Con tutte queste novità il Ministero dell’Istruzione e il Governo vogliono dare un segnale forte e chiaro e cercare di risolvere l’anno questione dei docenti di sostegno che ogni anno sono sempre molto inferiori rispetto alle reali esigenze delle scuole italiane.

Corso TFA Sostegno 2021 chi potrà partecipare?

Andiamo ora a vedere nel dettaglio quali sono i candidati che potranno partecipare al prossimo TFA Sostegno 2020, i requisiti che andiamo a vedere sono noti oggi 14 novembre 2019 e potrebbero subire delle modifiche da qui alla pubblicazione del bando 2020:

  • candidati in possesso della laurea valida all’iscrizione in una classe di concorso;
  • possesso dei 24 CFU nelle discipline antropo-psico-pedagogiche e nelle metodologie e tecnologie didattiche.

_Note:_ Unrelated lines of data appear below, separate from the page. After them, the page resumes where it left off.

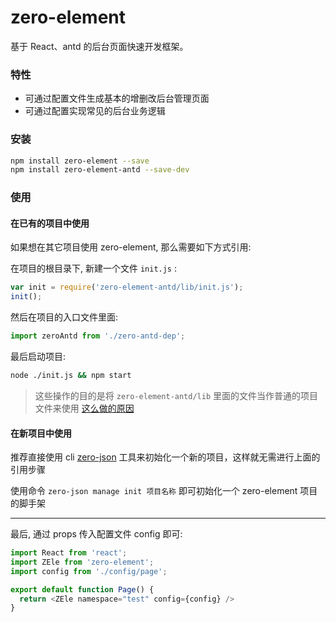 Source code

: # zero-element
基于 React、antd 的后台页面快速开发框架。

### 特性

* 可通过配置文件生成基本的增删改后台管理页面
* 可通过配置实现常见的后台业务逻辑

### 安装

``` bash
npm install zero-element --save
npm install zero-element-antd --save-dev
```

### 使用

#### 在已有的项目中使用

如果想在其它项目使用 zero-element, 那么需要如下方式引用:

在项目的根目录下, 新建一个文件 `init.js` :

``` js
var init = require('zero-element-antd/lib/init.js');
init();
```

然后在项目的入口文件里面:

``` js
import zeroAntd from './zero-antd-dep';
```

最后启动项目:

``` bash
node ./init.js && npm start
```

> 这些操作的目的是将 `zero-element-antd/lib` 里面的文件当作普通的项目文件来使用
> [这么做的原因](https://github.com/webpack/webpack/issues/10722#issuecomment-629619174)

#### 在新项目中使用

推荐直接使用 cli [zero-json](https://github.com/kequandian/zero-json) 工具来初始化一个新的项目，这样就无需进行上面的引用步骤

使用命令 `zero-json manage init 项目名称` 即可初始化一个 zero-element 项目的脚手架

---

最后, 通过 props 传入配置文件 config 即可: 

``` js
import React from 'react';
import ZEle from 'zero-element';
import config from './config/page';

export default function Page() {
  return <ZEle namespace="test" config={config} />
}
```
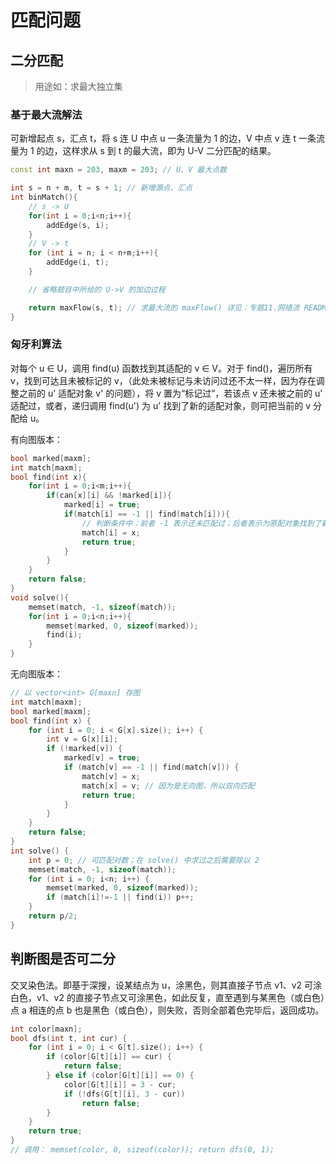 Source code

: # 匹配问题

## 二分匹配

> 用途如：求最大独立集

### 基于最大流解法

可新增起点 s，汇点 t，将 s 连 U 中点 u 一条流量为 1 的边，V 中点 v 连 t 一条流量为 1 的边，这样求从 s 到 t 的最大流，即为 U-V 二分匹配的结果。

```C++ {.lang-type-C++}
const int maxn = 203, maxm = 203; // U、V 最大点数

int s = n + m, t = s + 1; // 新增源点、汇点
int binMatch(){
    // s -> U
    for(int i = 0;i<n;i++){
        addEdge(s, i);
    }
    // V -> t
    for (int i = n; i < n+m;i++){
        addEdge(i, t);
    }

    // 省略题目中所给的 U->V 的加边过程

    return maxFlow(s, t); // 求最大流的 maxFlow() 详见：专题11.网络流 README.md
}
```

### 匈牙利算法

对每个 u ∈ U，调用 find(u) 函数找到其适配的 v ∈ V。对于 find()，遍历所有 v，找到可达且未被标记的 v，（此处未被标记与未访问过还不太一样，因为存在调整之前的 u' 适配对象 v' 的问题），将 v 置为“标记过”，若该点 v 还未被之前的 u' 适配过，或者，递归调用 find(u') 为 u' 找到了新的适配对象，则可把当前的 v 分配给 u。

有向图版本：
```C++ {.lang-type-C++}
bool marked[maxm];
int match[maxm];
bool find(int x){
    for(int i = 0;i<m;i++){
        if(can[x][i] && !marked[i]){
            marked[i] = true;
            if(match[i] == -1 || find(match[i])){
                // 判断条件中：前者 -1 表示还未匹配过；后者表示为原配对象找到了新的匹配者
                match[i] = x;
                return true;
            }
        }
    }
    return false;
}
void solve(){
    memset(match, -1, sizeof(match));
    for(int i = 0;i<n;i++){
        memset(marked, 0, sizeof(marked));
        find(i);
    }
}
```

无向图版本：
```C++ {.lant-type-C++}
// 以 vector<int> G[maxn] 存图
int match[maxm];
bool marked[maxm];
bool find(int x) {
    for (int i = 0; i < G[x].size(); i++) {
        int v = G[x][i];
        if (!marked[v]) {
            marked[v] = true;
            if (match[v] == -1 || find(match[v])) {
                match[v] = x;
                match[x] = v; // 因为是无向图，所以双向匹配
                return true;
            }
        }
    }
    return false;
}
int solve() {
    int p = 0; // 可匹配对数；在 solve() 中求过之后需要除以 2
    memset(match, -1, sizeof(match));
    for (int i = 0; i<n; i++) {
        memset(marked, 0, sizeof(marked));
        if (match[i]!=-1 || find(i)) p++;
    }
    return p/2;
}
```

## 判断图是否可二分

交叉染色法。即基于深搜，设某结点为 u，涂黑色，则其直接子节点 v1、v2 可涂白色，v1、v2 的直接子节点又可涂黑色，如此反复，直至遇到与某黑色（或白色）点 a 相连的点 b 也是黑色（或白色），则失败，否则全部着色完毕后，返回成功。

```C++ {.lang-type-C++}
int color[maxn];
bool dfs(int t, int cur) {
    for (int i = 0; i < G[t].size(); i++) {
        if (color[G[t][i]] == cur) {
            return false;
        } else if (color[G[t][i]] == 0) {
            color[G[t][i]] = 3 - cur;
            if (!dfs(G[t][i], 3 - cur))
                return false;
        }
    }
    return true;
}
// 调用： memset(color, 0, sizeof(color)); return dfs(0, 1);
```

Anche gli ITP potranno partecipare al TFA Sostegno, visto che sarà riconosciuto come titolo valido all’iscrizione il diploma conseguito fino all’a.s. 2024/2025.

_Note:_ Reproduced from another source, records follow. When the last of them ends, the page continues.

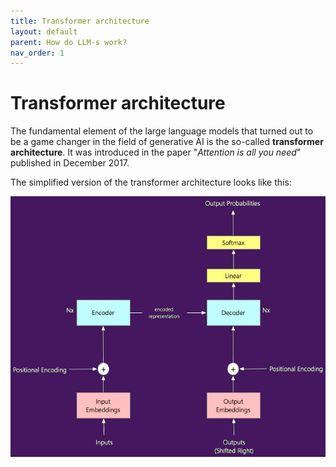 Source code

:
 ```yaml
---
title: Transformer architecture
layout: default
parent: How do LLM-s work?
nav_order: 1
---
```


# Transformer architecture

The fundamental element of the large language models that turned out to be a game changer in the field of generative AI is the so-called **transformer architecture**. It was introduced in the paper "*Attention is all you need*" published in December 2017.

The simplified version of the transformer architecture looks like this:

![transformer architecture simplified](TransformerArchitectureSimplified.webp)

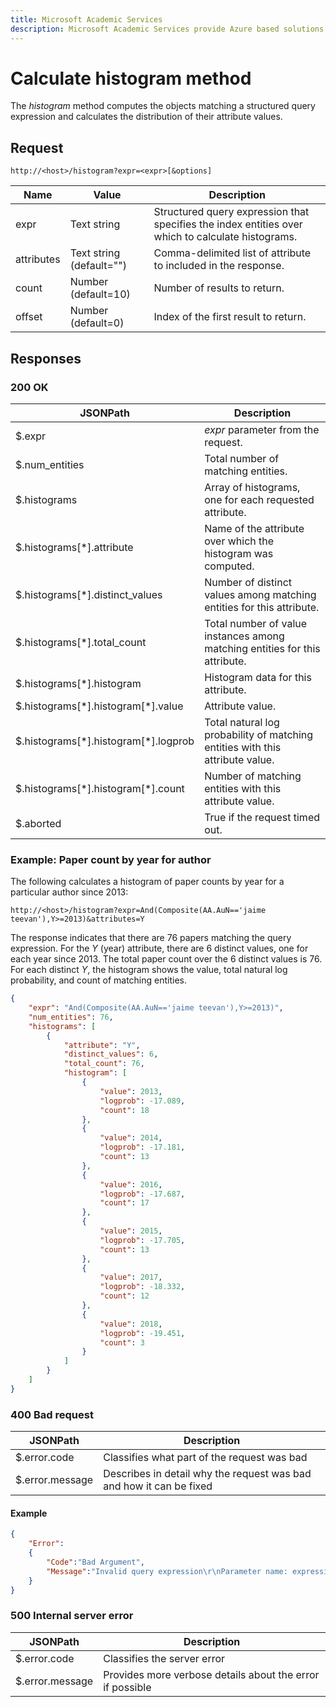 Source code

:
 ```yaml
---
title: Microsoft Academic Services
description: Microsoft Academic Services provide Azure based solutions for interacting with the Microsoft Academic Graph, a comprehensive, heterogeneous graph of the worlds scientific publications
---
```

# Calculate histogram method

The *histogram* method computes the objects matching a structured query expression and calculates the distribution of their attribute values.

## Request

`http://<host>/histogram?expr=<expr>[&options]`

Name | Value | Description
--- | --- | ---
expr | Text string | Structured query expression that specifies the index entities over which to calculate histograms.
attributes | Text string (default="") | Comma-delimited list of attribute to included in the response.
count | Number (default=10) | Number of results to return.
offset | Number (default=0) | Index of the first result to return.

## Responses

### 200 OK

JSONPath | Description
----|----
$.expr | *expr* parameter from the request.
$.num_entities | Total number of matching entities.
$.histograms |	Array of histograms, one for each requested attribute.
$.histograms[\*].attribute | Name of the attribute over which the histogram was computed.
$.histograms[\*].distinct_values | Number of distinct values among matching entities for this attribute.
$.histograms[\*].total_count | Total number of value instances among matching entities for this attribute.
$.histograms[\*].histogram | Histogram data for this attribute.
$.histograms[\*].histogram[\*].value | Attribute value.
$.histograms[\*].histogram[\*].logprob	| Total natural log probability of matching entities with this attribute value.
$.histograms[\*].histogram[\*].count	| Number of matching entities with this attribute value.
$.aborted | True if the request timed out.

### Example: Paper count by year for author

The following calculates a histogram of paper counts by year for a particular author since 2013:

`http://<host>/histogram?expr=And(Composite(AA.AuN=='jaime teevan'),Y>=2013)&attributes=Y`

The response indicates that there are 76 papers matching the query expression.  For the *Y* (year) attribute, there are 6 distinct values, one for each year since 2013.  The total paper count over the 6 distinct values is 76.  For each distinct *Y*, the histogram shows the value, total natural log probability, and count of matching entities.

```json
{
    "expr": "And(Composite(AA.AuN=='jaime teevan'),Y>=2013)",
    "num_entities": 76,
    "histograms": [
        {
            "attribute": "Y",
            "distinct_values": 6,
            "total_count": 76,
            "histogram": [
                {
                    "value": 2013,
                    "logprob": -17.089,
                    "count": 18
                },
                {
                    "value": 2014,
                    "logprob": -17.181,
                    "count": 13
                },
                {
                    "value": 2016,
                    "logprob": -17.687,
                    "count": 17
                },
                {
                    "value": 2015,
                    "logprob": -17.705,
                    "count": 13
                },
                {
                    "value": 2017,
                    "logprob": -18.332,
                    "count": 12
                },
                {
                    "value": 2018,
                    "logprob": -19.451,
                    "count": 3
                }
            ]
        }
    ]
}
```

### 400 Bad request

JSONPath | Description
--- | ---
$.error.code | Classifies what part of the request was bad
$.error.message | Describes in detail why the request was bad and how it can be fixed

#### Example

```json
{
    "Error":
    {
        "Code":"Bad Argument",
        "Message":"Invalid query expression\r\nParameter name: expression"
    }
}
```
### 500 Internal server error

JSONPath | Description
--- | ---
$.error.code | Classifies the server error
$.error.message | Provides more verbose details about the error if possible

TFA sostegno 2021, test preliminare: cosa studiare

Queste, secondo quando previsto nel DM del 30 settembre 2011, le tematiche su cui verteranno i test preliminari (e anche la prova scritta):

  • Competenze socio-psico-pedagogiche diversificate per grado di scuola:
  1. infanzia
  2. primaria
  3. secondaria di primo grado
  4. secondaria di secondo grado;

 

  • Competenze su intelligenza emotiva, riferite ai seguenti aspetti: riconoscimento e comprensione di emozioni, stati d’animo e sentimenti nell’alunno; aiuto all’alunno per un’espressione e regolazione adeguata dei principali stati affettivi; capacità di autoanalisi delle proprie dimensioni emotive nella relazione educativa e didattica;
  • Competenze su creatività e su pensiero divergente, riferite cioè al saper generare strategie innovative ed originali tanto in ambito verbale linguistico e logico matematico quanto attraverso i linguaggi visivo, motorio e non verbale;
  • Competenze organizzative in riferimento all’organizzazione scolastica e agli aspetti giuridici concernenti l’autonomia scolastica: il Piano dell’Offerta Formativa, l’autonomia didattica, l’autonomia organizzativa, l’autonomia di ricerca e di sperimentazione e sviluppo, le reti di scuole; le modalità di autoanalisi e le proposte di auto-miglioramento di Istituto; la documentazione; gli Organi collegiali: compiti e ruolo del Consiglio di Istituto, del Collegio Docenti e del Consiglio di Classe o Team docenti, del Consiglio di Interclasse; forme di collaborazione interistituzionale, di attivazione delle risorse del territorio, di informazione e coinvolgimento delle famiglie. Compito e ruolo delle famiglie.

Riguardo alla prova di comprensione del testo, confrontando con le prove degli scorsi concorsi, i quesiti potrebbero richiedere:

  • sintesi integrative;
  • sviluppo di inferenze per la ricostruzione del significato locale e globale del testo;
  • aggancio alla propria enciclopedia personale;
  • riconoscimento di equivalenza semantica fra termini e locuzioni parafrastiche;
  • riconoscimento di catene anaforiche

La prova orale verterà sui contenuti delle prove scritte e su questioni motivazionali.